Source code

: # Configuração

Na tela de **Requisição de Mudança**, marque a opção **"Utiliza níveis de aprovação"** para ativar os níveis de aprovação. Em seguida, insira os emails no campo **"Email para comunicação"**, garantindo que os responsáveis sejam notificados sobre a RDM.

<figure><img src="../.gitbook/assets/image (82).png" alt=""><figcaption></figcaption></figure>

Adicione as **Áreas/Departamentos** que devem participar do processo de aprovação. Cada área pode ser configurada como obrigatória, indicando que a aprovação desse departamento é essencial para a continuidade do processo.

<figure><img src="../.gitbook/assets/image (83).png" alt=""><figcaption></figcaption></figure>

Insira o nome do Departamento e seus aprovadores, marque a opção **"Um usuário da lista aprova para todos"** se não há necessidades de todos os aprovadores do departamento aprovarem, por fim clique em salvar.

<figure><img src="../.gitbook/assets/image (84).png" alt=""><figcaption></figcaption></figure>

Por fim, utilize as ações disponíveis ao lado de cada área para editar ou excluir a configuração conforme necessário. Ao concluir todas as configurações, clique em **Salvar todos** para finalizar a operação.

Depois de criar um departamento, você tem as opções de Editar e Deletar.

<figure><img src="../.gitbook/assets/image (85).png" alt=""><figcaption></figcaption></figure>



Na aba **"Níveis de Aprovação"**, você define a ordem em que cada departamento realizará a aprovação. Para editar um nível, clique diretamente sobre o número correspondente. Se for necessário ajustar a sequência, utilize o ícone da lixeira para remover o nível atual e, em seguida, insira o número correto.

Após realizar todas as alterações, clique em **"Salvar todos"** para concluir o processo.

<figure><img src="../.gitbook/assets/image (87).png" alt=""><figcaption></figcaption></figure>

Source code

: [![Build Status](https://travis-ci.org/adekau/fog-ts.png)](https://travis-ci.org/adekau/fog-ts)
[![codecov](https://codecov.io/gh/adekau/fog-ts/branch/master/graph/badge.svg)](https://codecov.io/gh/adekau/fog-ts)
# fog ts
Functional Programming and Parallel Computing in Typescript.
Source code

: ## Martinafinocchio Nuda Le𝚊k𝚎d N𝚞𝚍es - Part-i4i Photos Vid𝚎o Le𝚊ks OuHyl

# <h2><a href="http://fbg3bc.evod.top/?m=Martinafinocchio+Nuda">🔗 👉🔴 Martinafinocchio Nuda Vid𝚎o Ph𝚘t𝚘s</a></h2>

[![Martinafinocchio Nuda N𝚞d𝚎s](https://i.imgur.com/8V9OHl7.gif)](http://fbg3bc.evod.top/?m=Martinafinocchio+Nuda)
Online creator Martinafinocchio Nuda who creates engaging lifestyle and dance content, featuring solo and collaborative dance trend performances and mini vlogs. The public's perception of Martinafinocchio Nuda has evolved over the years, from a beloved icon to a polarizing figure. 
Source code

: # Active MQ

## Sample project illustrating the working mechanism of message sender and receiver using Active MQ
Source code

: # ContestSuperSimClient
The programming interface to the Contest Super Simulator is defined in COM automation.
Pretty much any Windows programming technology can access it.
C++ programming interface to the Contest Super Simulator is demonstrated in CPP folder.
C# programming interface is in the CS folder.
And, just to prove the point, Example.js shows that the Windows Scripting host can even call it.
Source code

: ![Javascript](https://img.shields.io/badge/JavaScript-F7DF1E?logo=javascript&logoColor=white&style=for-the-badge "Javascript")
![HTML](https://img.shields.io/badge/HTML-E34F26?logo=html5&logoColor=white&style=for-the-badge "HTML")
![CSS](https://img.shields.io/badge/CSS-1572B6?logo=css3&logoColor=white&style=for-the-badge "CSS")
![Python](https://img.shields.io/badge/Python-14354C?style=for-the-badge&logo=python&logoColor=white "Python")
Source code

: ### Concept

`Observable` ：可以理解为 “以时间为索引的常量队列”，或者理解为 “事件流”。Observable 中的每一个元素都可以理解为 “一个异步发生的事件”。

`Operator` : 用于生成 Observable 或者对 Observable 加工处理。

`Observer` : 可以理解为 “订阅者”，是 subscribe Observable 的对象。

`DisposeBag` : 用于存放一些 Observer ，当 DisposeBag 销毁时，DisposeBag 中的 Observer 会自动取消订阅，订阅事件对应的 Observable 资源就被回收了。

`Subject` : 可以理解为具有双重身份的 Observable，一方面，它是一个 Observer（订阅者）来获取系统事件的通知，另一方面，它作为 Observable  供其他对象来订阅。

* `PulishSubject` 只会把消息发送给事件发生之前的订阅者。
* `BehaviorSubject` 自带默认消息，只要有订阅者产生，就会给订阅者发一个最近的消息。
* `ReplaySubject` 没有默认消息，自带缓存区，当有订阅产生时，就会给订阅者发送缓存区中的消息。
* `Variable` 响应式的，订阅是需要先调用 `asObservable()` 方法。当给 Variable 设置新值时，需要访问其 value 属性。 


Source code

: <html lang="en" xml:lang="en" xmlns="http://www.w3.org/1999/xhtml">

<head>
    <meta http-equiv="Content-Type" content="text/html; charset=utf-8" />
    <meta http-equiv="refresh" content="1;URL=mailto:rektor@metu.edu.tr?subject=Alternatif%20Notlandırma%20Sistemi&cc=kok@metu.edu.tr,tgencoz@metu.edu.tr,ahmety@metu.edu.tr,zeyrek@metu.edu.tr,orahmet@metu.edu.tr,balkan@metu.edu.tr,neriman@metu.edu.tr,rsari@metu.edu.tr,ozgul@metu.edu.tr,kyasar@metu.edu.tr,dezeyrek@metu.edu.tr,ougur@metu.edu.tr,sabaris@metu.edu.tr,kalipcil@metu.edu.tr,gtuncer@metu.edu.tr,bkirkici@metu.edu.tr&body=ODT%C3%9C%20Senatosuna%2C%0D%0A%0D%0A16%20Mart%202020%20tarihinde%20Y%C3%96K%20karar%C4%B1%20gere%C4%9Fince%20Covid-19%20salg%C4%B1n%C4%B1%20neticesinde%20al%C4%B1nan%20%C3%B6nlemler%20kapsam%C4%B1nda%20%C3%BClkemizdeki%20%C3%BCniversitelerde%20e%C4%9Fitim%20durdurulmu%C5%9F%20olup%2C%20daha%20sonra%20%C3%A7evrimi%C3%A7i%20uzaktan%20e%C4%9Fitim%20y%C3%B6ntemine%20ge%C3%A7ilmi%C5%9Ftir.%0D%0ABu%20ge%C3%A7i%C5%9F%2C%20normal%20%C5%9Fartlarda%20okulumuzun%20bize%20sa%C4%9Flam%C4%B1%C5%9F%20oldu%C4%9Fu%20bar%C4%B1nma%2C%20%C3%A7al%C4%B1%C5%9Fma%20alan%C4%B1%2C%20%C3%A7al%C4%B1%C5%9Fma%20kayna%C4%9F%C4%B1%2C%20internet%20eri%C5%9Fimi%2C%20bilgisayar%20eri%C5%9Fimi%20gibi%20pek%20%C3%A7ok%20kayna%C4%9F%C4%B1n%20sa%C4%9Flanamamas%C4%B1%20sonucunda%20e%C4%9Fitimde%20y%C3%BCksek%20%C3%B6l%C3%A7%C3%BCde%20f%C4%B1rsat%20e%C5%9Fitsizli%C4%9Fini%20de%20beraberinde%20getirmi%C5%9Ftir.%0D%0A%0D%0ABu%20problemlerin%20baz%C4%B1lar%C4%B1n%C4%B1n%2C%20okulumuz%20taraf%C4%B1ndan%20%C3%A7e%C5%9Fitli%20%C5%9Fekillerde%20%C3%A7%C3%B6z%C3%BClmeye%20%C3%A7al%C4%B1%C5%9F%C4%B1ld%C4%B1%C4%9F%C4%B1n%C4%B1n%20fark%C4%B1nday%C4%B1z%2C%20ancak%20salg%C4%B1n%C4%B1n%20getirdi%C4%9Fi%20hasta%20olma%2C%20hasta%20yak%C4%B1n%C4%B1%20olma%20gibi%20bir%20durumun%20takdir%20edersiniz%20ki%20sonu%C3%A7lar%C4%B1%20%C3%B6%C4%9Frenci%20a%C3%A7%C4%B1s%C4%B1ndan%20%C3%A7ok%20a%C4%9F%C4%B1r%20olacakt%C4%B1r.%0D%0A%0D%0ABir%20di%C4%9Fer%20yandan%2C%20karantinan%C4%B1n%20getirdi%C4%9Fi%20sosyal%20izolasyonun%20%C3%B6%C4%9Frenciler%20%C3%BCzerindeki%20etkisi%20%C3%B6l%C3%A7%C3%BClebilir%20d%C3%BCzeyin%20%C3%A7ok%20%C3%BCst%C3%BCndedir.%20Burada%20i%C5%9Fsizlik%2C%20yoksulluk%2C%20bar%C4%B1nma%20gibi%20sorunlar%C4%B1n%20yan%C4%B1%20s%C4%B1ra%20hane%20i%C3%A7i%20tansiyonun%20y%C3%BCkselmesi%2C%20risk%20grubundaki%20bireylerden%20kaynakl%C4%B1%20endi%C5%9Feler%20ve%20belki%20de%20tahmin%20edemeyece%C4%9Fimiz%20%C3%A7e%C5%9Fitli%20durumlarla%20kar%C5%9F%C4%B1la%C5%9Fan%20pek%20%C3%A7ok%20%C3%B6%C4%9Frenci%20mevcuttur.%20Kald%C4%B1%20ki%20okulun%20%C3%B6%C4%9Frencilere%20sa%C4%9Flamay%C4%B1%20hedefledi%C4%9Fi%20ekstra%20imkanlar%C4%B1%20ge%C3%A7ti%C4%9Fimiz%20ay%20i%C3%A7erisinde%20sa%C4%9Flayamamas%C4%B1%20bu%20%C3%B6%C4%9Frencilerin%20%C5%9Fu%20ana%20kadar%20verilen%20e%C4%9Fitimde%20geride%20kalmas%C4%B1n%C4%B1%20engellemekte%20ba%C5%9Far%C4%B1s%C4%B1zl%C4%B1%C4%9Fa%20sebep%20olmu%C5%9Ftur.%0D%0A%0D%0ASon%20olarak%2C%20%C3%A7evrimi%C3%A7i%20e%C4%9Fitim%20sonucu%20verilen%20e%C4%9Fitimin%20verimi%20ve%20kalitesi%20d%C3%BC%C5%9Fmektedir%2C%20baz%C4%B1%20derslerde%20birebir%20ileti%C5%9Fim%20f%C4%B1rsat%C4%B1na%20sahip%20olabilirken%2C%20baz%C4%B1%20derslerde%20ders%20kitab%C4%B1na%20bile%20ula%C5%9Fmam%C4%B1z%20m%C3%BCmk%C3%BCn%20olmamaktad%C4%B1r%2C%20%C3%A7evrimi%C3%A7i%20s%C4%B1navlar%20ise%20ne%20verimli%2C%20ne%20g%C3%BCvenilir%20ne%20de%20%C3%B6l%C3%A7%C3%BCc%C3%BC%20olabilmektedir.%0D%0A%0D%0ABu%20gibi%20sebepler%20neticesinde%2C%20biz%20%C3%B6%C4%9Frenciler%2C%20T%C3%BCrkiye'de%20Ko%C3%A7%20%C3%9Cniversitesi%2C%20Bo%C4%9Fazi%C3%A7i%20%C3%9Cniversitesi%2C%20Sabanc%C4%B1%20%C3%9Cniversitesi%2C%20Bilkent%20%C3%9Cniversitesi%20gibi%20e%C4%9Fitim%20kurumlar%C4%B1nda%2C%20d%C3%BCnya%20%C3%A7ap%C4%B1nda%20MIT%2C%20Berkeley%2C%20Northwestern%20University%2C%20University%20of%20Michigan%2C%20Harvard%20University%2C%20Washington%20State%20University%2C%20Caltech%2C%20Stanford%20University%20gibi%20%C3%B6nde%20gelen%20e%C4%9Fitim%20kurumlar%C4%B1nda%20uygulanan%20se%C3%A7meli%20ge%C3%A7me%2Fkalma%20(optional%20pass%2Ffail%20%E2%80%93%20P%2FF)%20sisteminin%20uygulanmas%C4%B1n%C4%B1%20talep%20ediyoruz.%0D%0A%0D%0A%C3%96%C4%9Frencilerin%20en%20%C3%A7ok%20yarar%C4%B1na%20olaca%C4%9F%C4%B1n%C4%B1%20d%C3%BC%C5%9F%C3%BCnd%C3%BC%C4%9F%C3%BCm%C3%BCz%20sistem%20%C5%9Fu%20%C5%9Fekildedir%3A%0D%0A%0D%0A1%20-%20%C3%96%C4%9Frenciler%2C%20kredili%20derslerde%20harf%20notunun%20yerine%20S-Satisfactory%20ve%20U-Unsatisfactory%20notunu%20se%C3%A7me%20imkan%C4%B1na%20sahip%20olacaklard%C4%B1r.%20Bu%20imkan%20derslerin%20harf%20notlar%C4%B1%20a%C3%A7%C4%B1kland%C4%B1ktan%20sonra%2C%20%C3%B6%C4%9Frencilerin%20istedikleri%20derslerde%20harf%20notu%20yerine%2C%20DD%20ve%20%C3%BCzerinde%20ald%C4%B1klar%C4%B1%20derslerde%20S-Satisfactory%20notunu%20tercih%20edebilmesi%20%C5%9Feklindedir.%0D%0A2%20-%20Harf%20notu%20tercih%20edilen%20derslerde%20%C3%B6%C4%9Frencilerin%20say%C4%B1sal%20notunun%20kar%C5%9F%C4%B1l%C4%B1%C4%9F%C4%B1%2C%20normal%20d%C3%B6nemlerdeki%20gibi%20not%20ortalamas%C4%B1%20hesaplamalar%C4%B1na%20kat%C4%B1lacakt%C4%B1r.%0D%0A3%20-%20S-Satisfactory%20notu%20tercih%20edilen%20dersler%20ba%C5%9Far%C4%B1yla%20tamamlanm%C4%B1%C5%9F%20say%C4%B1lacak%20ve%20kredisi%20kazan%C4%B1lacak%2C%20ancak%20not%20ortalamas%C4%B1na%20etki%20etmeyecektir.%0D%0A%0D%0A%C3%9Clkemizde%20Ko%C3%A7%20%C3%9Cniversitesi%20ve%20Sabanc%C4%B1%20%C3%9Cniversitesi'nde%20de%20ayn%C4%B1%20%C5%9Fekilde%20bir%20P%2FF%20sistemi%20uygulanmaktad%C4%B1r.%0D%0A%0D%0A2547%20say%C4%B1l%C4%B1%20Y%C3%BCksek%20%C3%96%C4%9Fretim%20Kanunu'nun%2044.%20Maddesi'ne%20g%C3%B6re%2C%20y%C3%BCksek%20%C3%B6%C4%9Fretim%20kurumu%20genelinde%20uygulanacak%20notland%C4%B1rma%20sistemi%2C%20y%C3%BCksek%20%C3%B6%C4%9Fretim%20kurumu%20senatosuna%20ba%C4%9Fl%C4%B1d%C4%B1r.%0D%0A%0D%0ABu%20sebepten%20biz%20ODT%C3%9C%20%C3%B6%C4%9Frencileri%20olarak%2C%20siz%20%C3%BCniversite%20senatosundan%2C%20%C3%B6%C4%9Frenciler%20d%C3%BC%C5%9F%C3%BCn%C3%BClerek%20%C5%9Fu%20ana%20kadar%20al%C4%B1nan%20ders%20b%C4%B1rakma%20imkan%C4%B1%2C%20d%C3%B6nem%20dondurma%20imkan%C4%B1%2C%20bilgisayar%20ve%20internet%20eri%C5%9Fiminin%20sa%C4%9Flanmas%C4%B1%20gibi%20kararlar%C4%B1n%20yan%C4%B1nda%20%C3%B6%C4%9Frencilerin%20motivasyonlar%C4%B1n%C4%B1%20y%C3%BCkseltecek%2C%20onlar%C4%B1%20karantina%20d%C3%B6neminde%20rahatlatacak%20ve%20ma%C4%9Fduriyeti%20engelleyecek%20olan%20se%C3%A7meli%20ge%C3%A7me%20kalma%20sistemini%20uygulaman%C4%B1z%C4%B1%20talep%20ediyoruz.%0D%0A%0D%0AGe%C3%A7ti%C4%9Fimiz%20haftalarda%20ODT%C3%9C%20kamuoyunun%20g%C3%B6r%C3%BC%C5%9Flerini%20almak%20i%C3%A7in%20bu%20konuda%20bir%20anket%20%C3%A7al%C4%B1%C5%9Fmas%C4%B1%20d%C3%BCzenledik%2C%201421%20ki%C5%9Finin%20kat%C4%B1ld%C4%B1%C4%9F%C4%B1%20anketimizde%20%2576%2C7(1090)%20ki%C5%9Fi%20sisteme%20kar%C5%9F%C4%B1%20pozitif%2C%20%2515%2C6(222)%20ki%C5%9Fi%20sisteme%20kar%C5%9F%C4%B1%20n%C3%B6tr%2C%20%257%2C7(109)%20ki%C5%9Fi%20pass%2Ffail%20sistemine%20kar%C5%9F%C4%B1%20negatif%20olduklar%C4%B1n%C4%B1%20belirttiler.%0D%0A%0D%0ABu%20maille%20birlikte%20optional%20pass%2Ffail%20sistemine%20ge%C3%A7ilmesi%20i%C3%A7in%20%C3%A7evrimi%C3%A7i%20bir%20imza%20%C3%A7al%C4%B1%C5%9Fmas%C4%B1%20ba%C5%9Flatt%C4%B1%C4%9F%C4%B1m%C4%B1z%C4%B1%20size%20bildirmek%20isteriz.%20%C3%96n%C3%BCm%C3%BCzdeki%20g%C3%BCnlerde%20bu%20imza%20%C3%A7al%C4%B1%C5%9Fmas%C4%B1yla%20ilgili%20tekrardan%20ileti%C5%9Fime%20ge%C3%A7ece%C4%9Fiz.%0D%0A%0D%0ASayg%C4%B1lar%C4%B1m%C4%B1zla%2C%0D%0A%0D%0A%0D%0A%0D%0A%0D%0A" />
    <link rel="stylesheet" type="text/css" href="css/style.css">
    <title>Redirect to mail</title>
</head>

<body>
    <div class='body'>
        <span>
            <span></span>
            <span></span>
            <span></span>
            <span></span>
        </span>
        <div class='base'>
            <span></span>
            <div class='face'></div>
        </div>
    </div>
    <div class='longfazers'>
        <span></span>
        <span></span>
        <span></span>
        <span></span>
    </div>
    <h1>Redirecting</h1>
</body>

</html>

—————

Your task →
Quote, word for word, every line from the top of the entries through the line that holds "o número correto.".

Response below →
Source code

: # Configuração

Na tela de **Requisição de Mudança**, marque a opção **"Utiliza níveis de aprovação"** para ativar os níveis de aprovação. Em seguida, insira os emails no campo **"Email para comunicação"**, garantindo que os responsáveis sejam notificados sobre a RDM.

<figure><img src="../.gitbook/assets/image (82).png" alt=""><figcaption></figcaption></figure>

Adicione as **Áreas/Departamentos** que devem participar do processo de aprovação. Cada área pode ser configurada como obrigatória, indicando que a aprovação desse departamento é essencial para a continuidade do processo.

<figure><img src="../.gitbook/assets/image (83).png" alt=""><figcaption></figcaption></figure>

Insira o nome do Departamento e seus aprovadores, marque a opção **"Um usuário da lista aprova para todos"** se não há necessidades de todos os aprovadores do departamento aprovarem, por fim clique em salvar.

<figure><img src="../.gitbook/assets/image (84).png" alt=""><figcaption></figcaption></figure>

Por fim, utilize as ações disponíveis ao lado de cada área para editar ou excluir a configuração conforme necessário. Ao concluir todas as configurações, clique em **Salvar todos** para finalizar a operação.

Depois de criar um departamento, você tem as opções de Editar e Deletar.

<figure><img src="../.gitbook/assets/image (85).png" alt=""><figcaption></figcaption></figure>



Na aba **"Níveis de Aprovação"**, você define a ordem em que cada departamento realizará a aprovação. Para editar um nível, clique diretamente sobre o número correspondente. Se for necessário ajustar a sequência, utilize o ícone da lixeira para remover o nível atual e, em seguida, insira o número correto.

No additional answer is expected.